Exercise brief:
Please give back word for word the lines of the material below between the line containing "http://doc.exitgames.com/en/onpremise/current/reference/licenses" and the line containing "서버 SDK에는 소스", inclusive.

Given records:

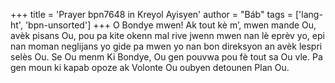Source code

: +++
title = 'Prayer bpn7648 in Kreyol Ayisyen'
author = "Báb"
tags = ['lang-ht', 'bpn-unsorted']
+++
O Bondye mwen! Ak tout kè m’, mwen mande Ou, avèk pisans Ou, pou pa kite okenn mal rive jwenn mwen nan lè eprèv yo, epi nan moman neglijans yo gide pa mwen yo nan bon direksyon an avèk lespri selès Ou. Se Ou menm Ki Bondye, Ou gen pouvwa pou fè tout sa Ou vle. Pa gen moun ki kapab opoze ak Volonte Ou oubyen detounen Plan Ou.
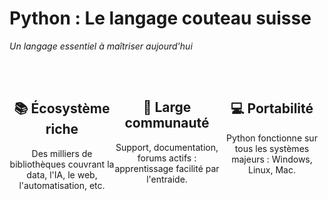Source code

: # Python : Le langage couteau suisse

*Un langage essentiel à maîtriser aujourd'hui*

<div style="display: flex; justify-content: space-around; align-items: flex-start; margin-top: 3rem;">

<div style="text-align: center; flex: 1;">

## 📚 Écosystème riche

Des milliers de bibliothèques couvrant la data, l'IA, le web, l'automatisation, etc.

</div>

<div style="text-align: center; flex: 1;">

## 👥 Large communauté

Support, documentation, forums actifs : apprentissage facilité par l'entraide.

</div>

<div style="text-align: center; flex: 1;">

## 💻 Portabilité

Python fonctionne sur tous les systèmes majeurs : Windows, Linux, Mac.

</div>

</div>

--

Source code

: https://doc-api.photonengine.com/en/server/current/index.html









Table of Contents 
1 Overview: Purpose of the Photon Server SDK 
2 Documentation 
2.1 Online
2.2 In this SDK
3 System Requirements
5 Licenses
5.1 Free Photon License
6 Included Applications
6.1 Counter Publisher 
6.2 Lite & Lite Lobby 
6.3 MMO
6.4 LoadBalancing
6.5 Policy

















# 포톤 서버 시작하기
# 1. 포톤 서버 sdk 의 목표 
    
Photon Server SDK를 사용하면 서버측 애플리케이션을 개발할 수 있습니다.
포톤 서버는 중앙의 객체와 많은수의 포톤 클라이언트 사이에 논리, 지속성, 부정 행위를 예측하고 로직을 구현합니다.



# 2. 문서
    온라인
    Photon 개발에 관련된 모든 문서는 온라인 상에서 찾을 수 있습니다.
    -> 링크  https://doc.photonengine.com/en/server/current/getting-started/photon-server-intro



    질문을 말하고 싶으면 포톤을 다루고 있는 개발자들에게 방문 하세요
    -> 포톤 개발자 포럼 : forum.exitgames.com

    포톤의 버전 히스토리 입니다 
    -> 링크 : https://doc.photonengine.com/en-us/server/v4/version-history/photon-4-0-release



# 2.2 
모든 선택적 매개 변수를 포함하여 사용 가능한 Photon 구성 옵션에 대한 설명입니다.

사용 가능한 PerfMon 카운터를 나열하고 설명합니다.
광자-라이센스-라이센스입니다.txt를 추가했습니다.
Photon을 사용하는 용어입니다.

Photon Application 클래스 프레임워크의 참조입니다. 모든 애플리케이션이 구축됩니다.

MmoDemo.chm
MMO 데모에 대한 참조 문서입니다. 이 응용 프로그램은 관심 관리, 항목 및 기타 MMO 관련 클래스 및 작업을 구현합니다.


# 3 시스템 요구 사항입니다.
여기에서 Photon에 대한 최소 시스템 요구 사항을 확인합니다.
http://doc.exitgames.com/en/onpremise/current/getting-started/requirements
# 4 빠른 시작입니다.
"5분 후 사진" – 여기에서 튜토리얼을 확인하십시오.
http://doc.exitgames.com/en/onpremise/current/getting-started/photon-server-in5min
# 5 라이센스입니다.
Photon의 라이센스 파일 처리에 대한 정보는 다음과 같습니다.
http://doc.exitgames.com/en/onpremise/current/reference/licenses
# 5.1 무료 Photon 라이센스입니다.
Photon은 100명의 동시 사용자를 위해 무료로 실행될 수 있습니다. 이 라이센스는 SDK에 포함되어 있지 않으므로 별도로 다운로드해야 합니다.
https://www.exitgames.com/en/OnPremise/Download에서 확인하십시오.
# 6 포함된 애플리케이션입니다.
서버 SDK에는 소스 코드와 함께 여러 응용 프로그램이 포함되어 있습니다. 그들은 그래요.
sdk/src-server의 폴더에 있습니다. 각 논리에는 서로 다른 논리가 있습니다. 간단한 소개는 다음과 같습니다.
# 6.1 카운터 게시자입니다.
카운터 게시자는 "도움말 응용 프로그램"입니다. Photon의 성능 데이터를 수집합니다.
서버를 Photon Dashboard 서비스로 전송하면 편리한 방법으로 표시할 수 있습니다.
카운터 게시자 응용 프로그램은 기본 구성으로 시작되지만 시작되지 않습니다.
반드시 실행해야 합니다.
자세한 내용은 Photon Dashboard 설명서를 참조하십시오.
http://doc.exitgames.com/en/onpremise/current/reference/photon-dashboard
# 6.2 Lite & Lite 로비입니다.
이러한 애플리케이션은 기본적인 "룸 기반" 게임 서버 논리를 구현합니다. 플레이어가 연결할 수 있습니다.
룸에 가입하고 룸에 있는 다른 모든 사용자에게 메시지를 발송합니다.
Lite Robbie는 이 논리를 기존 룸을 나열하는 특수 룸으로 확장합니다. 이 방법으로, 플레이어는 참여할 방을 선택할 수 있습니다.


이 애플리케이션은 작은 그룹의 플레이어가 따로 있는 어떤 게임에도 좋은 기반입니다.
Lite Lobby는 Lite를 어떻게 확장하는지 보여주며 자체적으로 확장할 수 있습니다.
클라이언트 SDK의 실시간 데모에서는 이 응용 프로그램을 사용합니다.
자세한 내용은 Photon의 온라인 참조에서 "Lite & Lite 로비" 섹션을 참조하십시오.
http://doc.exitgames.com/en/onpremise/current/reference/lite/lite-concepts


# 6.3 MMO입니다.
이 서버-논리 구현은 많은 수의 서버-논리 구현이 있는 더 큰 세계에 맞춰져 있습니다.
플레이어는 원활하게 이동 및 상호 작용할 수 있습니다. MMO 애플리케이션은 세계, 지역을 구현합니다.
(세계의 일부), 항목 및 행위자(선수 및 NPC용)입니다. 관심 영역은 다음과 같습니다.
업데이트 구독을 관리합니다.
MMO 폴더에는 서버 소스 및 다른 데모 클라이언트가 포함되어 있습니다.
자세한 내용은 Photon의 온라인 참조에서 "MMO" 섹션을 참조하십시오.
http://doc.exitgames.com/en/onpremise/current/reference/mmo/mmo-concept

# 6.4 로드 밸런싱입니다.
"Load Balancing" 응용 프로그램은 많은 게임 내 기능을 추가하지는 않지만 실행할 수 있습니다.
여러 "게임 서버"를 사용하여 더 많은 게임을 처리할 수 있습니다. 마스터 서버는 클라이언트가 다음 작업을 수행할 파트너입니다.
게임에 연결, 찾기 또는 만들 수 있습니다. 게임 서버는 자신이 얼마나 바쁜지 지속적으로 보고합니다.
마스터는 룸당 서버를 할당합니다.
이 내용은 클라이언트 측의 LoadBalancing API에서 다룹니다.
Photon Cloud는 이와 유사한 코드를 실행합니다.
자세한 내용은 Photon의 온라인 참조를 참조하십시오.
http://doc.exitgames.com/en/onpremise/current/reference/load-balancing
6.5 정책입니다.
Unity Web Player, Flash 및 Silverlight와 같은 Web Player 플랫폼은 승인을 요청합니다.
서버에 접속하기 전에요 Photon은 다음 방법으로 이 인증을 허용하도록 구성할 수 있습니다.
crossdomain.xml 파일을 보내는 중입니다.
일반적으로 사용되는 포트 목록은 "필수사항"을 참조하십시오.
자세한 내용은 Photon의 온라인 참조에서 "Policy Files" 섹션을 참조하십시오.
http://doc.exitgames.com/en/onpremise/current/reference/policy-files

Answer below:
http://doc.exitgames.com/en/onpremise/current/reference/licenses
# 5.1 무료 Photon 라이센스입니다.
Photon은 100명의 동시 사용자를 위해 무료로 실행될 수 있습니다. 이 라이센스는 SDK에 포함되어 있지 않으므로 별도로 다운로드해야 합니다.
https://www.exitgames.com/en/OnPremise/Download에서 확인하십시오.
# 6 포함된 애플리케이션입니다.
서버 SDK에는 소스 코드와 함께 여러 응용 프로그램이 포함되어 있습니다. 그들은 그래요.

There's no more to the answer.